May 18, 2005

Vichy's Rebellious Streak!

Is this the behavior of a "Vichy surrogate"? Hosting the foreign minister of a charter axis of evil foe of the American Fuhrer himself? Methinks not.

The arrival of the Iranian, Kamal Kharrazi, underscored changes in the political landscape that many Iraqis find dizzying: almost 25 years after Iraq and Iran started an eight-year war that left a million people dead, the government in Baghdad is now led by officials with close personal, religious and political ties to Iran's ruling Shiite ayatollahs.

Iraqi officials who greeted Mr. Kharrazi acknowledged that the timing of his arrival, so soon after Ms. Rice's 12-hour visit on Sunday, was not chance. "The political message of this visit is very important, notably in its timing," said Foreign Minister Hoshyar Zebari of Iraq, who at one point broke into fluent Persian, Iran's principal language, during a news conference with Mr. Kharrazi.

For his part, Mr. Kharrazi appeared eager to put the United States on notice that Iran expects to wield influence in Iraq, especially in the long term, that will match or outstrip the United States'. At one point, standing beside Ibrahim al-Jaafari, Iraq's new prime minister, Mr. Kharrazi fielded a reporter's question about the competition for influence in Iraq between Washington and Tehran with a reminder of what he described as the geographical realities.

"Let me add that the party that will leave Iraq is the United States, because it will eventually withdraw," he said in English, referring to the 138,000 American troops here. "But the party that will live with the Iraqis is Iran, because it is a neighbor to Iraq."

And before some commenter yelps on about how we went to war and lost thousands solely to give Iran free rein in Iraq, don't miss this part of Burn's dispatch either:

But Western scholars interviewed by telephone as Mr. Kharrazi began his visit cautioned against seeing the new Iraqi leaders as necessarily pliable in their relations with Iran and against any assumption that Iranian and American interests in Iraq are strongly opposed, at least as long as the Sunni insurgency here continues.

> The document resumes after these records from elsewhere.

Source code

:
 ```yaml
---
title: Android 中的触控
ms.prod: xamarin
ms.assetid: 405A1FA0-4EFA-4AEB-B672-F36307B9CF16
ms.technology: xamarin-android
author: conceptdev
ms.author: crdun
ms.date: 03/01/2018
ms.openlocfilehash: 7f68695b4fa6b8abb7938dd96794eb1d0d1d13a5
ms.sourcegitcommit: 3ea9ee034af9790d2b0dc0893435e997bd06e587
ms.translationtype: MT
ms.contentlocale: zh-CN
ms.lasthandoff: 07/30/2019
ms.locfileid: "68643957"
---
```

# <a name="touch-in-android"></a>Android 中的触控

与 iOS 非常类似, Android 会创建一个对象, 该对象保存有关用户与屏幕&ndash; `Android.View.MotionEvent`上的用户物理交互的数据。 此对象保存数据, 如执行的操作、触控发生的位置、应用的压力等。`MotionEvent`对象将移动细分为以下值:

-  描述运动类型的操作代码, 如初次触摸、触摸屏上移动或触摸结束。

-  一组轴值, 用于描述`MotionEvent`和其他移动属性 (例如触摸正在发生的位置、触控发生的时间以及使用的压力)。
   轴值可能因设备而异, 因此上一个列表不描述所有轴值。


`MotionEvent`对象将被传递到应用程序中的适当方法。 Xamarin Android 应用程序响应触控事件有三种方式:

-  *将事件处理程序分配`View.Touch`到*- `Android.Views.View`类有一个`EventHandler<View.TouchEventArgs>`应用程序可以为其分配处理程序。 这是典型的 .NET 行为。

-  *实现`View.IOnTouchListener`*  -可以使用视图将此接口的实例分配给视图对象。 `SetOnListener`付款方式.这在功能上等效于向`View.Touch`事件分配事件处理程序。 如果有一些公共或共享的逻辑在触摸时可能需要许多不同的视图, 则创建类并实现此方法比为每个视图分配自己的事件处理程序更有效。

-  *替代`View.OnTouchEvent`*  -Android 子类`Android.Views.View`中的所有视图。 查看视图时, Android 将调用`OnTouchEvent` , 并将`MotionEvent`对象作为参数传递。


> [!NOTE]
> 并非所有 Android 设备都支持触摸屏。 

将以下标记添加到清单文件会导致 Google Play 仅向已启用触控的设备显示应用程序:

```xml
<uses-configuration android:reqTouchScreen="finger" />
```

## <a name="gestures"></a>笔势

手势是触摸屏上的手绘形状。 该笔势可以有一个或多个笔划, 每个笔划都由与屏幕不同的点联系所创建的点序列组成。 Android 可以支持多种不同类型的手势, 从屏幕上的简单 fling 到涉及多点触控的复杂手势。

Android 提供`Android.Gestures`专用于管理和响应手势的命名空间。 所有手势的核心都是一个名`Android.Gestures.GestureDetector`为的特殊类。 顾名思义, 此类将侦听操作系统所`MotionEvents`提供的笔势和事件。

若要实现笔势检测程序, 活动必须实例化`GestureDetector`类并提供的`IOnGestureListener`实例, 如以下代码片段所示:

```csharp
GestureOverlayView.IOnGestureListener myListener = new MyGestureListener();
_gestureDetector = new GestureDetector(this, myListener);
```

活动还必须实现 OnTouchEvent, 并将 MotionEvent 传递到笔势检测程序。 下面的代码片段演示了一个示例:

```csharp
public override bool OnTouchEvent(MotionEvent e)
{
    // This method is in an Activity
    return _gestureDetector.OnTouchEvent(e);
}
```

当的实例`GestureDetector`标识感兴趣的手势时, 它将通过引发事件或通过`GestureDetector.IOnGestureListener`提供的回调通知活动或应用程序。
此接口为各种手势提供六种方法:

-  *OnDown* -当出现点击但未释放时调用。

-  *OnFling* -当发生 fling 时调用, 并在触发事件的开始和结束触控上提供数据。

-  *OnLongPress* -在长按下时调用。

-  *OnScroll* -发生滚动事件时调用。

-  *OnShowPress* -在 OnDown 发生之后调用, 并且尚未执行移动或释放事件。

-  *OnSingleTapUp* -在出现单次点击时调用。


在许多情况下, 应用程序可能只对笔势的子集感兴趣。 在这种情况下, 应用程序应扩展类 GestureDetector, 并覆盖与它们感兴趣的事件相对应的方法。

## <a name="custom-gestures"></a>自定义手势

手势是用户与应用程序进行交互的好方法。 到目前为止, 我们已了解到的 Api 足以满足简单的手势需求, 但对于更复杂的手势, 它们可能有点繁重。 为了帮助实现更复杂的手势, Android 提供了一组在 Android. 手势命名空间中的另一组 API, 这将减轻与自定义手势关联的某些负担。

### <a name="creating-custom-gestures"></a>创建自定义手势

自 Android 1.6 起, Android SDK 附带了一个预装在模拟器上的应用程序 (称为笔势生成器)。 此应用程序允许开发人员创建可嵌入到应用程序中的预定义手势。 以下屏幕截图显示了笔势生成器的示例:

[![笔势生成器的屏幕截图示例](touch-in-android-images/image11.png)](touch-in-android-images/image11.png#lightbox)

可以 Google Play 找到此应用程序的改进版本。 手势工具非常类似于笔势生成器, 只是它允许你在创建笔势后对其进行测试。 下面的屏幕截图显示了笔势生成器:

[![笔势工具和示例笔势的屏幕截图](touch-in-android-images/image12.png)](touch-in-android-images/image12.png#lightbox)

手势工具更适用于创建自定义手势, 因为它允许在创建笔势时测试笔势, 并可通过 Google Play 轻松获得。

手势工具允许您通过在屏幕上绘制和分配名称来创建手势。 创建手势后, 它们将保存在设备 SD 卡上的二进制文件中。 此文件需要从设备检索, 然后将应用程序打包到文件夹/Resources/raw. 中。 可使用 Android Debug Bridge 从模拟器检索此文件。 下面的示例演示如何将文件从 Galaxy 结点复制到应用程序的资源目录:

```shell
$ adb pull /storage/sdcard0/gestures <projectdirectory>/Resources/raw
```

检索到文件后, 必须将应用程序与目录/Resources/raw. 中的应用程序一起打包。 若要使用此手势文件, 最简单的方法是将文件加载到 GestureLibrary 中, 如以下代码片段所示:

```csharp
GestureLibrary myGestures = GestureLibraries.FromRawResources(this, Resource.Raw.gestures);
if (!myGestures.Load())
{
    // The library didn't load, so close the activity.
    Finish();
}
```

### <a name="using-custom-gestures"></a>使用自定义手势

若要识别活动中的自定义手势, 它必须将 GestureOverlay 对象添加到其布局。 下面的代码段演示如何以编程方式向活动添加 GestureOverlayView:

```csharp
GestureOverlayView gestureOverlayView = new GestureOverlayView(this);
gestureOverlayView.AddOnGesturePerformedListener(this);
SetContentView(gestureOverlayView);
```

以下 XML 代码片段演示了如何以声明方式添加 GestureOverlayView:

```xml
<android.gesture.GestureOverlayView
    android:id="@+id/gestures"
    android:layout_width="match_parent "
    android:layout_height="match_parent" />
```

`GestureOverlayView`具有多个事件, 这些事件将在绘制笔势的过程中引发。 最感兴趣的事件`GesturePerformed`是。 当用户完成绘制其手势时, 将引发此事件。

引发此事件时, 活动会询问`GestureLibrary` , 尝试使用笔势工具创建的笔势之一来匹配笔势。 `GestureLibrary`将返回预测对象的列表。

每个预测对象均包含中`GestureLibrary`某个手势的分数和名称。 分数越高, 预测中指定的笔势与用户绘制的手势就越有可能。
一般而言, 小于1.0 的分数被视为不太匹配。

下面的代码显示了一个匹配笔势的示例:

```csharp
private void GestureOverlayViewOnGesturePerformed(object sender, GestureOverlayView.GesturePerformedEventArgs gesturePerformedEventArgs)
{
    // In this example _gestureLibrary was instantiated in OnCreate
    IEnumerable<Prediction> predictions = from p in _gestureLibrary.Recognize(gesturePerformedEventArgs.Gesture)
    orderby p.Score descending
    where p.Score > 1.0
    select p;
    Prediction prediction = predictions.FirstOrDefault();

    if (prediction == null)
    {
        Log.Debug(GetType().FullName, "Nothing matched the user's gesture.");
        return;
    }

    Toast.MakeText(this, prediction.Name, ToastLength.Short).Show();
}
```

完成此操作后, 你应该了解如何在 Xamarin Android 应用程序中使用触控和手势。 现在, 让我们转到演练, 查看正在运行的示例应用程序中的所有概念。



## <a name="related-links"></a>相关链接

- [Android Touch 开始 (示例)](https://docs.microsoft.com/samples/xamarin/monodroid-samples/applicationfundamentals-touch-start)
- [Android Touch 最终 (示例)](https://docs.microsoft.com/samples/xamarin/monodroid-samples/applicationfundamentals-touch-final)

Shaul Bakhash, an Iran scholar at George Mason University in Virginia, said Mr. Kharrazi's visit showed that Iraq's leaders were eager to recognize the importance Iran, with its 800-mile border with Iraq, its trading possibilities and its Shiite faith, will have in Iraq's future.

But he said Iraq's Shiite leaders would not be pawns of the Iranians. "They are Iraqi nationalists, and now that they're in power, they're less dependent on external support than they were as exiled opposition groups," he said.

Other experts said Iran shared the United States' aim of vanquishing the Sunni insurgency in Iraq - a point Mr. Kharrazi alluded to after meeting with Dr. Jaafari, when he said Iran was ready to offer aid to Iraq on matters of security.

Fred Halliday, an international relations scholar at the London School of Economics, said: "Both Iran and the United States want to see Sunni insurrection defeated. Both will suffer if there is civil war in Iraq. The Iranians do not want to see a complete American troop withdrawal now."

I think it was a very good move to have the Iranian Foreign Minister come on the heels of Condi's visit, by the way. It signals to ordinary Iraqis that Iraq will follow her own interests in its foreign policy. And that, of course, involves dealing with its huge neighbor to the East. Another reason? The proximate timing of the two foreign ministers visits symbolizes that Iran and the U.S. do share some interests in common (in Iraq, for instance). Yes, the nuclear crisis continues to brew. But I believe fervent diplomatic efforts are ongoing (particularly with the London-Teheran channel of late)--and that these tightly coordinated high-level visits to Iraq, if only of symbolic value, were nevertheless not coincidental.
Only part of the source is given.